# Recommended storage space for a new UNIX user



## Corran (Dec 26, 2011)

Hello,

I'm interested in installing FreeBSD with the proper amount of allocated storage space for my intended use. I'm basically new to UNIX and want to learn the ins and outs; I want to program in C and learn the connection between C and UNIX firsthand. I want to see why UNIX is renowned for its networking abilities. I want to learn shell scripting and how to master using the terminal. I also think I'd like to use ports since that'll allow me to play around with source code before installing an application, which I imagine I'll be doing once I'm adept enough. 

On my first attempt at installing, I allocated 3 GB of space and tried installing the "Developer" suite. I also included ports in the installation, which ultimately failed because I didn't have enough space (note: I allocated 1 GB to /usr and the rest was distributed according to a sample picture in the installation guide).

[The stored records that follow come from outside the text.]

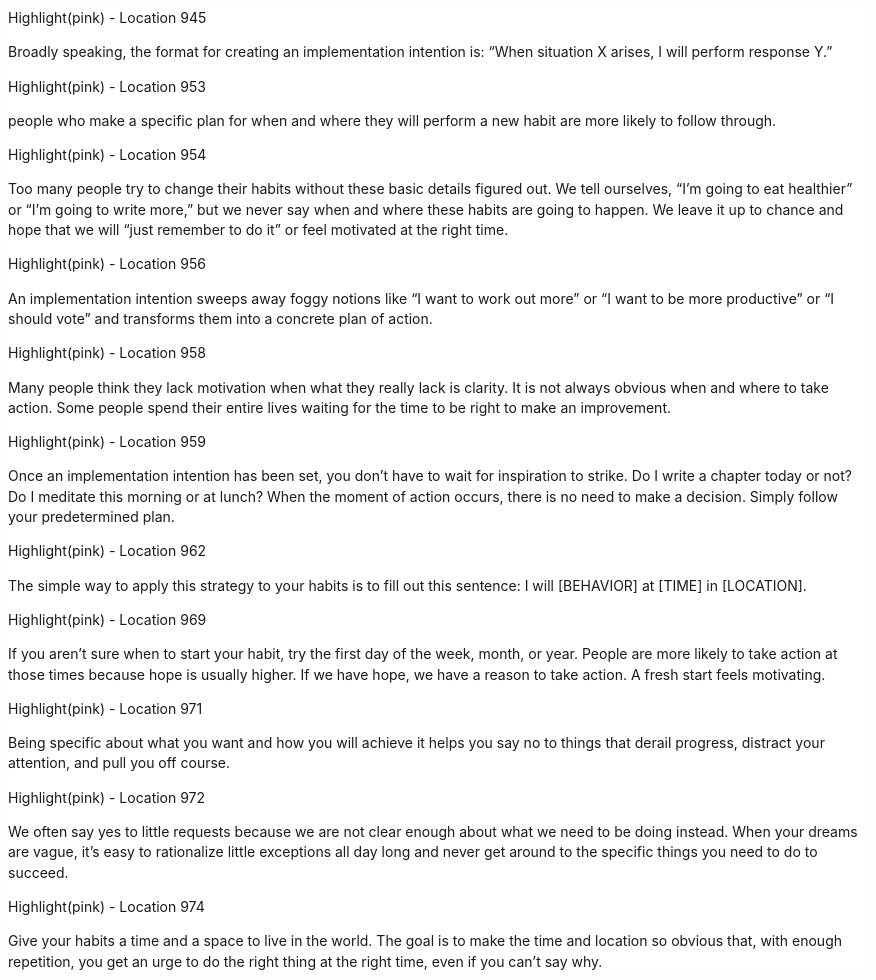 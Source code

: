 Highlight(pink) - Location 945

Broadly speaking, the format for creating an implementation intention is: “When situation X arises, I will perform response Y.”

Highlight(pink) - Location 953

people who make a specific plan for when and where they will perform a new habit are more likely to follow through.

Highlight(pink) - Location 954

Too many people try to change their habits without these basic details figured out. We tell ourselves, “I’m going to eat healthier” or “I’m going to write more,” but we never say when and where these habits are going to happen. We leave it up to chance and hope that we will “just remember to do it” or feel motivated at the right time.

Highlight(pink) - Location 956

An implementation intention sweeps away foggy notions like “I want to work out more” or “I want to be more productive” or “I should vote” and transforms them into a concrete plan of action.

Highlight(pink) - Location 958

Many people think they lack motivation when what they really lack is clarity. It is not always obvious when and where to take action. Some people spend their entire lives waiting for the time to be right to make an improvement.

Highlight(pink) - Location 959

Once an implementation intention has been set, you don’t have to wait for inspiration to strike. Do I write a chapter today or not? Do I meditate this morning or at lunch? When the moment of action occurs, there is no need to make a decision. Simply follow your predetermined plan.

Highlight(pink) - Location 962

The simple way to apply this strategy to your habits is to fill out this sentence: I will [BEHAVIOR] at [TIME] in [LOCATION].

Highlight(pink) - Location 969

If you aren’t sure when to start your habit, try the first day of the week, month, or year. People are more likely to take action at those times because hope is usually higher. If we have hope, we have a reason to take action. A fresh start feels motivating.

Highlight(pink) - Location 971

Being specific about what you want and how you will achieve it helps you say no to things that derail progress, distract your attention, and pull you off course.

Highlight(pink) - Location 972

We often say yes to little requests because we are not clear enough about what we need to be doing instead. When your dreams are vague, it’s easy to rationalize little exceptions all day long and never get around to the specific things you need to do to succeed.

Highlight(pink) - Location 974

Give your habits a time and a space to live in the world. The goal is to make the time and location so obvious that, with enough repetition, you get an urge to do the right thing at the right time, even if you can’t say why.
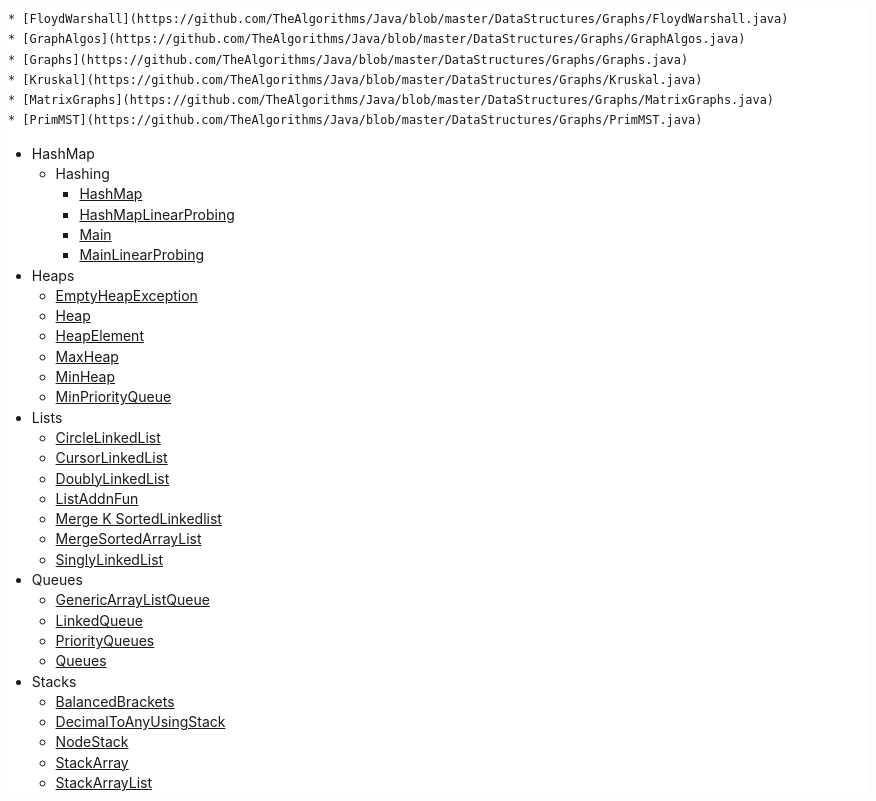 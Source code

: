     * [FloydWarshall](https://github.com/TheAlgorithms/Java/blob/master/DataStructures/Graphs/FloydWarshall.java)
    * [GraphAlgos](https://github.com/TheAlgorithms/Java/blob/master/DataStructures/Graphs/GraphAlgos.java)
    * [Graphs](https://github.com/TheAlgorithms/Java/blob/master/DataStructures/Graphs/Graphs.java)
    * [Kruskal](https://github.com/TheAlgorithms/Java/blob/master/DataStructures/Graphs/Kruskal.java)
    * [MatrixGraphs](https://github.com/TheAlgorithms/Java/blob/master/DataStructures/Graphs/MatrixGraphs.java)
    * [PrimMST](https://github.com/TheAlgorithms/Java/blob/master/DataStructures/Graphs/PrimMST.java)
  * HashMap
    * Hashing
      * [HashMap](https://github.com/TheAlgorithms/Java/blob/master/DataStructures/HashMap/Hashing/HashMap.java)
      * [HashMapLinearProbing](https://github.com/TheAlgorithms/Java/blob/master/DataStructures/HashMap/Hashing/HashMapLinearProbing.java)
      * [Main](https://github.com/TheAlgorithms/Java/blob/master/DataStructures/HashMap/Hashing/Main.java)
      * [MainLinearProbing](https://github.com/TheAlgorithms/Java/blob/master/DataStructures/HashMap/Hashing/MainLinearProbing.java)
  * Heaps
    * [EmptyHeapException](https://github.com/TheAlgorithms/Java/blob/master/DataStructures/Heaps/EmptyHeapException.java)
    * [Heap](https://github.com/TheAlgorithms/Java/blob/master/DataStructures/Heaps/Heap.java)
    * [HeapElement](https://github.com/TheAlgorithms/Java/blob/master/DataStructures/Heaps/HeapElement.java)
    * [MaxHeap](https://github.com/TheAlgorithms/Java/blob/master/DataStructures/Heaps/MaxHeap.java)
    * [MinHeap](https://github.com/TheAlgorithms/Java/blob/master/DataStructures/Heaps/MinHeap.java)
    * [MinPriorityQueue](https://github.com/TheAlgorithms/Java/blob/master/DataStructures/Heaps/MinPriorityQueue.java)
  * Lists
    * [CircleLinkedList](https://github.com/TheAlgorithms/Java/blob/master/DataStructures/Lists/CircleLinkedList.java)
    * [CursorLinkedList](https://github.com/TheAlgorithms/Java/blob/master/DataStructures/Lists/CursorLinkedList.java)
    * [DoublyLinkedList](https://github.com/TheAlgorithms/Java/blob/master/DataStructures/Lists/DoublyLinkedList.java)
    * [ListAddnFun](https://github.com/TheAlgorithms/Java/blob/master/DataStructures/Lists/ListAddnFun.java)
    * [Merge K SortedLinkedlist](https://github.com/TheAlgorithms/Java/blob/master/DataStructures/Lists/Merge_K_SortedLinkedlist.java)
    * [MergeSortedArrayList](https://github.com/TheAlgorithms/Java/blob/master/DataStructures/Lists/MergeSortedArrayList.java)
    * [SinglyLinkedList](https://github.com/TheAlgorithms/Java/blob/master/DataStructures/Lists/SinglyLinkedList.java)
  * Queues
    * [GenericArrayListQueue](https://github.com/TheAlgorithms/Java/blob/master/DataStructures/Queues/GenericArrayListQueue.java)
    * [LinkedQueue](https://github.com/TheAlgorithms/Java/blob/master/DataStructures/Queues/LinkedQueue.java)
    * [PriorityQueues](https://github.com/TheAlgorithms/Java/blob/master/DataStructures/Queues/PriorityQueues.java)
    * [Queues](https://github.com/TheAlgorithms/Java/blob/master/DataStructures/Queues/Queues.java)
  * Stacks
    * [BalancedBrackets](https://github.com/TheAlgorithms/Java/blob/master/DataStructures/Stacks/BalancedBrackets.java)
    * [DecimalToAnyUsingStack](https://github.com/TheAlgorithms/Java/blob/master/DataStructures/Stacks/DecimalToAnyUsingStack.java)
    * [NodeStack](https://github.com/TheAlgorithms/Java/blob/master/DataStructures/Stacks/NodeStack.java)
    * [StackArray](https://github.com/TheAlgorithms/Java/blob/master/DataStructures/Stacks/StackArray.java)
    * [StackArrayList](https://github.com/TheAlgorithms/Java/blob/master/DataStructures/Stacks/StackArrayList.java) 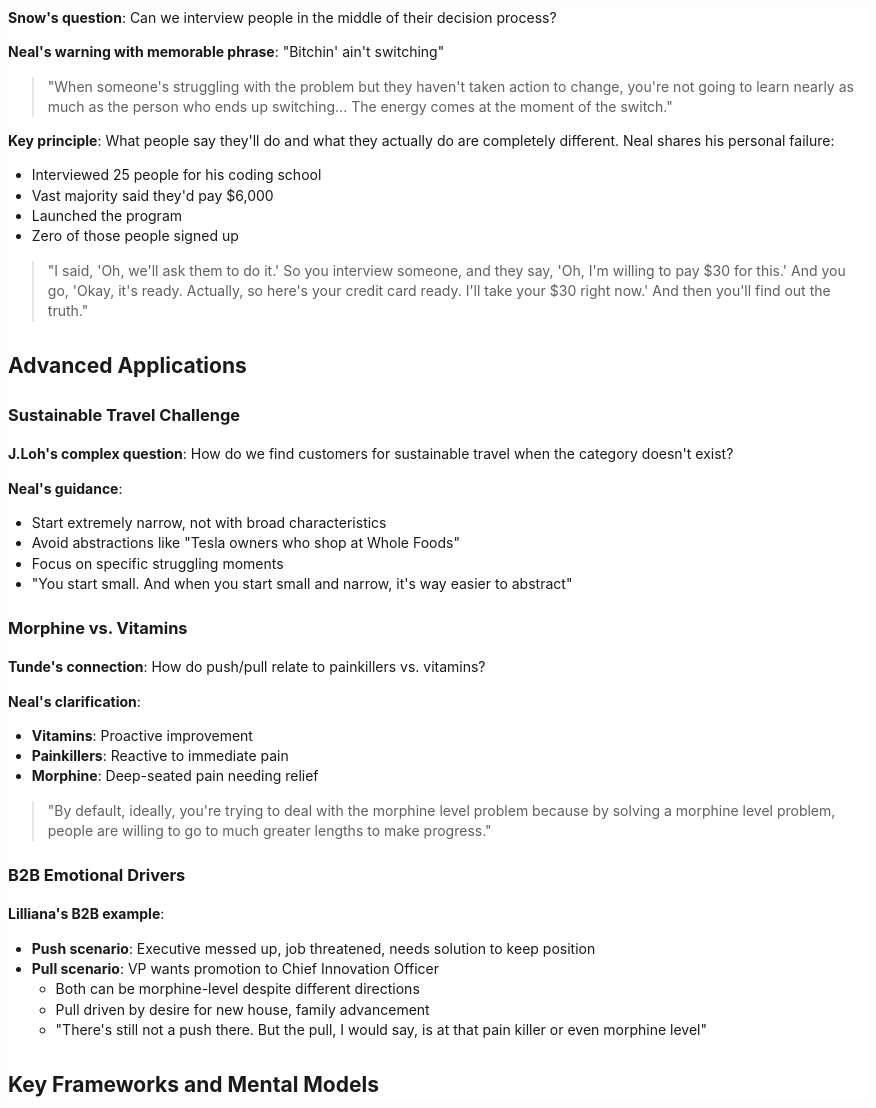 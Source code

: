 **Snow's question**: Can we interview people in the middle of their decision process?

**Neal's warning with memorable phrase**: "Bitchin' ain't switching"

> "When someone's struggling with the problem but they haven't taken action to change, you're not going to learn nearly as much as the person who ends up switching... The energy comes at the moment of the switch."

**Key principle**: What people say they'll do and what they actually do are completely different. Neal shares his personal failure:
- Interviewed 25 people for his coding school
- Vast majority said they'd pay $6,000
- Launched the program
- Zero of those people signed up

> "I said, 'Oh, we'll ask them to do it.' So you interview someone, and they say, 'Oh, I'm willing to pay $30 for this.' And you go, 'Okay, it's ready. Actually, so here's your credit card ready. I'll take your $30 right now.' And then you'll find out the truth."

## Advanced Applications

### Sustainable Travel Challenge

**J.Loh's complex question**: How do we find customers for sustainable travel when the category doesn't exist?

**Neal's guidance**:
- Start extremely narrow, not with broad characteristics
- Avoid abstractions like "Tesla owners who shop at Whole Foods"
- Focus on specific struggling moments
- "You start small. And when you start small and narrow, it's way easier to abstract"

### Morphine vs. Vitamins

**Tunde's connection**: How do push/pull relate to painkillers vs. vitamins?

**Neal's clarification**:
- **Vitamins**: Proactive improvement
- **Painkillers**: Reactive to immediate pain
- **Morphine**: Deep-seated pain needing relief

> "By default, ideally, you're trying to deal with the morphine level problem because by solving a morphine level problem, people are willing to go to much greater lengths to make progress."

### B2B Emotional Drivers

**Lilliana's B2B example**:
- **Push scenario**: Executive messed up, job threatened, needs solution to keep position
- **Pull scenario**: VP wants promotion to Chief Innovation Officer
  - Both can be morphine-level despite different directions
  - Pull driven by desire for new house, family advancement
  - "There's still not a push there. But the pull, I would say, is at that pain killer or even morphine level"

## Key Frameworks and Mental Models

On my second attempt at installing, I again allocated 3 GB of space (I'm doing this through VMWare and I figured I'd start with a low disk size and ultimately add more space if I needed to, but apparently that requires downloading a VMWare developer's toolkit which seems like overkill for my purposes when I can just recreate the VM with more space). This time I picked the Developer suite again but with no ports. Interestingly, the last few writes (dealing with "stools" I believe) failed due to unavailable space, but the installation was still successful. Of course, I can't add to any files or create any new files, so this is still no good.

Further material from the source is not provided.